3.  I lay the seeds out on a folded, damp paper towel.

4.  Place the paper towel into a zipper sandwich bag.  I use a Sharpie to mark the baggie with the name of the rose that the hips came from.

5.  Put the baggie into the crisper of your refrigerator and leave it there for at least 60 days.

Also in this crisper drawer, you can see a gallon-sized bag of cuttings in newspaper burritos, a package of corn tortillas, and a cantalope.

Stay tuned for the next part of this lesson, in two months when I take the baggies out of the fridge.

These hips are called 'open pollinated' because the bees and the wind fertilize the flowers, instead of a human placing pollen to combine two specific roses in the cross.  It is rare to get a rose worth keeping from open-pollinated hips, but I still like to grow them just to see what happens.  I have one keeper in my garden, that I grew from a hip I took from 'Peace'.  In my next post, I will show it to you.

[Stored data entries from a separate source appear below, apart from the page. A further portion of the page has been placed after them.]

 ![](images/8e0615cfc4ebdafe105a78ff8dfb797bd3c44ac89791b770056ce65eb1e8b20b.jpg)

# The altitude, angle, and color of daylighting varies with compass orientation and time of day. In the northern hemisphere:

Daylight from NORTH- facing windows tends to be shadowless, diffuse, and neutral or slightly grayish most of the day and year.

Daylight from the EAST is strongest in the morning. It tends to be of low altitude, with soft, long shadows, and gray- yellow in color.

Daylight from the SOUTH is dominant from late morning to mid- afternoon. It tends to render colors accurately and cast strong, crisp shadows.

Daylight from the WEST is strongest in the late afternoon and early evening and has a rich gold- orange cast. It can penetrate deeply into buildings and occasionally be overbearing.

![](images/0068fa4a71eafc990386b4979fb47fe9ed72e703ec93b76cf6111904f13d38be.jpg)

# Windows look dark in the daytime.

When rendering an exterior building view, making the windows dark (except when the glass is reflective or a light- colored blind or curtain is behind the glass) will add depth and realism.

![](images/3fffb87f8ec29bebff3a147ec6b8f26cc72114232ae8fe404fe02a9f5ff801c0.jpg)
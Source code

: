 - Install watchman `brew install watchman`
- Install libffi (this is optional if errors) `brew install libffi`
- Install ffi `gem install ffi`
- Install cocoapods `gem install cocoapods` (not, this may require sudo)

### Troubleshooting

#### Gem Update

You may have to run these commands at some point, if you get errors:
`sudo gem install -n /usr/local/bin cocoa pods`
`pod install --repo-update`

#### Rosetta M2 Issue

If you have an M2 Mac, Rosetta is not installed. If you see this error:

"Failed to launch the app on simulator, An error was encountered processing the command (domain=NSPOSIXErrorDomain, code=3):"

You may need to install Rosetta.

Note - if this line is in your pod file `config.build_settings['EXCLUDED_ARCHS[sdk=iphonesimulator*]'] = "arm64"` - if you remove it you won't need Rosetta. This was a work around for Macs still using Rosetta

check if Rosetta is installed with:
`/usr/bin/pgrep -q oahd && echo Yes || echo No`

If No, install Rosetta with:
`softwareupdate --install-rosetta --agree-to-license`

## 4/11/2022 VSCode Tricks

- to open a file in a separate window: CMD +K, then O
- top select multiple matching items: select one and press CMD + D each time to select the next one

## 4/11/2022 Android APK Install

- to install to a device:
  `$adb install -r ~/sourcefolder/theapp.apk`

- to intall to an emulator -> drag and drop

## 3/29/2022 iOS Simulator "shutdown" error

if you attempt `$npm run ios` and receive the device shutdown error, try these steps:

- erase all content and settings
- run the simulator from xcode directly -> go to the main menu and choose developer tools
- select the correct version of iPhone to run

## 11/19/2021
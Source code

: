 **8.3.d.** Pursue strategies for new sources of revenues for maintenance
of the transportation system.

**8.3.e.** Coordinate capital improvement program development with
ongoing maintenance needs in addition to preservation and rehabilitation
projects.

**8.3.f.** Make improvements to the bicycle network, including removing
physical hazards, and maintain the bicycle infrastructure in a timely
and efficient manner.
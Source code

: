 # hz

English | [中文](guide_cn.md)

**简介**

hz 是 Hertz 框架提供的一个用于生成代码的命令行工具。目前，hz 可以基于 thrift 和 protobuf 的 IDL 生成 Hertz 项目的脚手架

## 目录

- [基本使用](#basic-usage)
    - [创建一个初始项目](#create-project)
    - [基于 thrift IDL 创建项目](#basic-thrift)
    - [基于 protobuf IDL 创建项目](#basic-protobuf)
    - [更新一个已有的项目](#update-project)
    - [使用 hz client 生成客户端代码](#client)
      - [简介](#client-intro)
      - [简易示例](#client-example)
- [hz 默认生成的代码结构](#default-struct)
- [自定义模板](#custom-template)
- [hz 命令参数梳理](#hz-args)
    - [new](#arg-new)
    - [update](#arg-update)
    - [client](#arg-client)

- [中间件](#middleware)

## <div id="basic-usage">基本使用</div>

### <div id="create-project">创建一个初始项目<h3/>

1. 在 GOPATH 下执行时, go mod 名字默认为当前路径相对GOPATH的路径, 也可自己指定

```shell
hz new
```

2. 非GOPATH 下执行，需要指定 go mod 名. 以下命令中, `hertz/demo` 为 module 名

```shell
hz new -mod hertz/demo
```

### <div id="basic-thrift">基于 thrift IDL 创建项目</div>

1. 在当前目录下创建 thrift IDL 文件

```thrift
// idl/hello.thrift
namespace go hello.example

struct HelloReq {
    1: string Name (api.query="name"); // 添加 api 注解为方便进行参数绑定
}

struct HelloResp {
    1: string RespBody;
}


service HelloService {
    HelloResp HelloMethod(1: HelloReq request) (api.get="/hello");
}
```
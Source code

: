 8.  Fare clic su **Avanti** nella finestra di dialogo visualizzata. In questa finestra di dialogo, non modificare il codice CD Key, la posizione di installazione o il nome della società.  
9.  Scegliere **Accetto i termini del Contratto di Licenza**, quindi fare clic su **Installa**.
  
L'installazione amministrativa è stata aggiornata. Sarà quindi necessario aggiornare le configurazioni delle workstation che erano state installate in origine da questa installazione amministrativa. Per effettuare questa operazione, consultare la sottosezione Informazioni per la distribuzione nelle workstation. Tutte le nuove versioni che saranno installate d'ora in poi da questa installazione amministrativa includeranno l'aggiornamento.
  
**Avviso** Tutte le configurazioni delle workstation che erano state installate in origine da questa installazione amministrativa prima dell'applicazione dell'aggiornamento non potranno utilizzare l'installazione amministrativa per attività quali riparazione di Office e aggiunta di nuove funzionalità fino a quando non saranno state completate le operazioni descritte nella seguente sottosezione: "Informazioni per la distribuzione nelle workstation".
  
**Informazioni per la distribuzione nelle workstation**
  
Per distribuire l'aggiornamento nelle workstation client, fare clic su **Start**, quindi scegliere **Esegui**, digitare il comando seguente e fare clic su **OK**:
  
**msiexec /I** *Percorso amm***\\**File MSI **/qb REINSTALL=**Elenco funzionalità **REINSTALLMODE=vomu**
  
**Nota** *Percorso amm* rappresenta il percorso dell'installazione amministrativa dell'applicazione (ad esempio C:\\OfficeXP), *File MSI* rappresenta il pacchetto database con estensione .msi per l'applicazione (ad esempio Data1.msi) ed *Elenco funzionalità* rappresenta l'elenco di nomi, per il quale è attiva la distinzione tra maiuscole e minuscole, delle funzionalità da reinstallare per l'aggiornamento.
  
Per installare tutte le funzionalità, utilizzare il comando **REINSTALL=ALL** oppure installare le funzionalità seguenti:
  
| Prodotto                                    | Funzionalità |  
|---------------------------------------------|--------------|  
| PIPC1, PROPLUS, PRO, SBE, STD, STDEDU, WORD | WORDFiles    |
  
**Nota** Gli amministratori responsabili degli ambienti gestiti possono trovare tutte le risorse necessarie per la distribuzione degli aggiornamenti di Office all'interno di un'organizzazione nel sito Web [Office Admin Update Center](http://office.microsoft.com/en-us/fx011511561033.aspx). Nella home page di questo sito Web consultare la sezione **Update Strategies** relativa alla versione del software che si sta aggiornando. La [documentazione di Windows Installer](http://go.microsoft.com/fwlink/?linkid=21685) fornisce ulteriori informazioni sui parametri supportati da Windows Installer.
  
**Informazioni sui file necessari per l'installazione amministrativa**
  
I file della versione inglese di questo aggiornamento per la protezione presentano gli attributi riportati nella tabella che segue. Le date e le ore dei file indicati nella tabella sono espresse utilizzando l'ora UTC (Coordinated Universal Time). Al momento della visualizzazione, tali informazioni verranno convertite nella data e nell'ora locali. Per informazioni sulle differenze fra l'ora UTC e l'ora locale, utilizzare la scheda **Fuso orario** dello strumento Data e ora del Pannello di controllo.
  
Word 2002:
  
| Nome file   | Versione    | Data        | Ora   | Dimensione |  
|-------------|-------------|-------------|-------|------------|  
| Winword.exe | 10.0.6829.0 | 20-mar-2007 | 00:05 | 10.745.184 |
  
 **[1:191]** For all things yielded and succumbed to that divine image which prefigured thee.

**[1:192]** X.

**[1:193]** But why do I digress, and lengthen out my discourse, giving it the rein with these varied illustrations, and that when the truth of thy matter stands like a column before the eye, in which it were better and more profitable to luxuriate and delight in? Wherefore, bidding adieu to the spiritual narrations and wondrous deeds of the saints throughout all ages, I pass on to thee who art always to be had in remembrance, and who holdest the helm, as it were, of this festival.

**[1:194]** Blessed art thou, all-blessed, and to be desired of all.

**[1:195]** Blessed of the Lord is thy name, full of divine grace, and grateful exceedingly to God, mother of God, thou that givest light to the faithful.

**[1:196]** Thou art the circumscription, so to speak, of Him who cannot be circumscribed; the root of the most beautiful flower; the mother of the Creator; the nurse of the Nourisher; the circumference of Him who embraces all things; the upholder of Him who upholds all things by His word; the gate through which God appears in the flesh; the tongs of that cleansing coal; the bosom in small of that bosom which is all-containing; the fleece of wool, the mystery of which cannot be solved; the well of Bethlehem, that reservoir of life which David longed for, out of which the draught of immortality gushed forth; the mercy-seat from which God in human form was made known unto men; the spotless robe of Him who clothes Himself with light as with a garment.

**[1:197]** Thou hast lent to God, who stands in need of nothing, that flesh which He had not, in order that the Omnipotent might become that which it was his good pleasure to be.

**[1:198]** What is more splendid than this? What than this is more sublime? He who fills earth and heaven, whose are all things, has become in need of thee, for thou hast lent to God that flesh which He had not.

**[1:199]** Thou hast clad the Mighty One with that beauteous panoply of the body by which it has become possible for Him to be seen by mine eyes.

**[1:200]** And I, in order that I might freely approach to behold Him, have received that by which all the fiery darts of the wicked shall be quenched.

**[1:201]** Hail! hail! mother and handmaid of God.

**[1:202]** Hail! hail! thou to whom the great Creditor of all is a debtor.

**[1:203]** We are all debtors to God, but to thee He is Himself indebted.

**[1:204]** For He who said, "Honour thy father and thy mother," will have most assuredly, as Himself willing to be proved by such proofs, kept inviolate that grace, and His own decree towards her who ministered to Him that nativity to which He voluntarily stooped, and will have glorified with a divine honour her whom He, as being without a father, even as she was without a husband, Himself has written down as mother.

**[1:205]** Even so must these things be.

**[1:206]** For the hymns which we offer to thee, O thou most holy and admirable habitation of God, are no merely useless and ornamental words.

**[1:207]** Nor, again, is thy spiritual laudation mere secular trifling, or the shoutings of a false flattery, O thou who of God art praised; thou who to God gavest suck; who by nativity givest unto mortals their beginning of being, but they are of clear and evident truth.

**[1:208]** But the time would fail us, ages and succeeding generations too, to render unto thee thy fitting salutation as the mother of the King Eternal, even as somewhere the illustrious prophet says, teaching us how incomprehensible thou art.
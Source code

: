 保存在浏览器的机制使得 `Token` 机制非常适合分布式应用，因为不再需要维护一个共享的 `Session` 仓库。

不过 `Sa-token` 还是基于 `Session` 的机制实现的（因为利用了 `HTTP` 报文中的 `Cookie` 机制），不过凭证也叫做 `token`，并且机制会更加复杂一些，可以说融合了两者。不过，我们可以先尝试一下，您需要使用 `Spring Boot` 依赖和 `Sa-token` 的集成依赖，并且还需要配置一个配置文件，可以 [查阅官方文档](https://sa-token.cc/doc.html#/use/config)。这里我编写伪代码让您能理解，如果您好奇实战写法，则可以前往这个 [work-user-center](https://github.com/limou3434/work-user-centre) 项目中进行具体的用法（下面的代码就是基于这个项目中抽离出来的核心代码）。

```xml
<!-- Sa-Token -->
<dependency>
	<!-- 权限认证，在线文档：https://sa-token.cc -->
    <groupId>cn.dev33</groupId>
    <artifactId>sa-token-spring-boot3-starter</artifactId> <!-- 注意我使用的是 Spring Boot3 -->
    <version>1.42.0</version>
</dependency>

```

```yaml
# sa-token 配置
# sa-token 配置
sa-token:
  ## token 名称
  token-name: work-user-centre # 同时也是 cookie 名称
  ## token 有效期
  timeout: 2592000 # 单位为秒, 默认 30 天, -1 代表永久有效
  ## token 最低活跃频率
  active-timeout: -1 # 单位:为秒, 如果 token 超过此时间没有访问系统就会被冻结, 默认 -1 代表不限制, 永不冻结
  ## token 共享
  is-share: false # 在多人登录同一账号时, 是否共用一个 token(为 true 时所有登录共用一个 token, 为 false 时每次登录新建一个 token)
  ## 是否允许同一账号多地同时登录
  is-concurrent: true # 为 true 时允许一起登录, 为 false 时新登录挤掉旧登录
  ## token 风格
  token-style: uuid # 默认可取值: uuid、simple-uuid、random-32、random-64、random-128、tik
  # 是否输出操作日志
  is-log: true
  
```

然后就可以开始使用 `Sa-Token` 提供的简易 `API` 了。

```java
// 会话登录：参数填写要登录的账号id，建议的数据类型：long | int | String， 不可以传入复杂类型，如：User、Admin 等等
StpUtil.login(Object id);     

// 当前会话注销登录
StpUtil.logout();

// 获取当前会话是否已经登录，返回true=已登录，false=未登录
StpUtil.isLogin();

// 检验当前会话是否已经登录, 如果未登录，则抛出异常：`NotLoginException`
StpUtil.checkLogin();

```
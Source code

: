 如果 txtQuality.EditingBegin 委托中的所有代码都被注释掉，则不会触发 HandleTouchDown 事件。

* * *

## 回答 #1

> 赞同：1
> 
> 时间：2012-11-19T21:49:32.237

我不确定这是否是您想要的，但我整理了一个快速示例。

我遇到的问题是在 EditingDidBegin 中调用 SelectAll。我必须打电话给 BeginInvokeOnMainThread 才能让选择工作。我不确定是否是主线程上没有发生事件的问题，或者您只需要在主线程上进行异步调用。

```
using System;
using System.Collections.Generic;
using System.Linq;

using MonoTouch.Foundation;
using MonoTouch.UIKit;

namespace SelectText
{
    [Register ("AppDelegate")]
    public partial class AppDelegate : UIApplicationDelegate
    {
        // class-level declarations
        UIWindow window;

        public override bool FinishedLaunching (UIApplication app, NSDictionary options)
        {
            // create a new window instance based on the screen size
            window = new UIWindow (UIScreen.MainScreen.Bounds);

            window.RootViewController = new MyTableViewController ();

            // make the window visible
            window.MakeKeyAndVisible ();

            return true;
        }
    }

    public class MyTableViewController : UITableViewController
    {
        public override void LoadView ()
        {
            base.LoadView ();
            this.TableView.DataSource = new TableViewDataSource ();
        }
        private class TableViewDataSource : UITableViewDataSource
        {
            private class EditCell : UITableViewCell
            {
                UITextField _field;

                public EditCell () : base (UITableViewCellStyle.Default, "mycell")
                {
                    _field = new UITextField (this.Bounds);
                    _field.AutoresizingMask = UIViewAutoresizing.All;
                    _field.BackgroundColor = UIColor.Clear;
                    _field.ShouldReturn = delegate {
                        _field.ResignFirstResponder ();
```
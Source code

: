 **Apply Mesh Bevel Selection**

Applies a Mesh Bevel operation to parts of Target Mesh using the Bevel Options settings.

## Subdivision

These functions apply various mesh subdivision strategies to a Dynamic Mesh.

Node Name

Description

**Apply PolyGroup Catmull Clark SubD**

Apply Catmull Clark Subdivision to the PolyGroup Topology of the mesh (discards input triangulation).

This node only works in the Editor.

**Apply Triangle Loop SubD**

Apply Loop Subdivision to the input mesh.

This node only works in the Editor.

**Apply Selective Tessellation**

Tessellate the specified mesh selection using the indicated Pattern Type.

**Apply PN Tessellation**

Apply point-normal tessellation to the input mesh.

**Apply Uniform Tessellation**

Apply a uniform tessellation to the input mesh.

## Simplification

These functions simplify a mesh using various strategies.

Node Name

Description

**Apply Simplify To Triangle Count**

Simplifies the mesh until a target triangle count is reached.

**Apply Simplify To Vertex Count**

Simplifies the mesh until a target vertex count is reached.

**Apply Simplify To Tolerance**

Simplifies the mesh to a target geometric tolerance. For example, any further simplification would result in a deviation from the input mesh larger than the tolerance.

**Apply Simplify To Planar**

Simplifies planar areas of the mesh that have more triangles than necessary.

  1. I'm guessing the rose bush would have had to produce roses, in order to have hips? My old roses only had a few and I'm an idiot at growing anything. I think I'm better letting nature take its course and not involving me in the mix.

  2. I don't think I'd have the patience, to be frank... I'll stick to cuttings and randomly self-sown roses for now, but I look forward to following this project in 60 days.

  3. Patience? Not necessary. Just pitch the baggie of seeds into the crisper, forget about it for two months while you're doing other things, and get back to it later.

    Darla, that's EXACTLY how I felt the day I realized that hips had seeds inside of them. Those seeds may not produce the next million-dollar rose, but it will at least be a rose that no one else has ever seen before ... and it helps keep me out of trouble in the winter. :)

  4. Can't wait to see how this goes. I'm going to do my best to plant a lot more from seed in the next few years.

  5. I've often thought about doing this, but never have. Maybe I'll follow along with your posts and do it! I have several roses with hips already. (Should have been deadheading better!)

  6. Really interesting Connie. I never thought to harvest the seeds but this is a nice technique you showed.

  7. This is wonderful. You'll have to keep us posted on the progress.

  8. This is neat -- I have some wild roses with hips right now. I should collect the seeds. Thanks a bunch! :)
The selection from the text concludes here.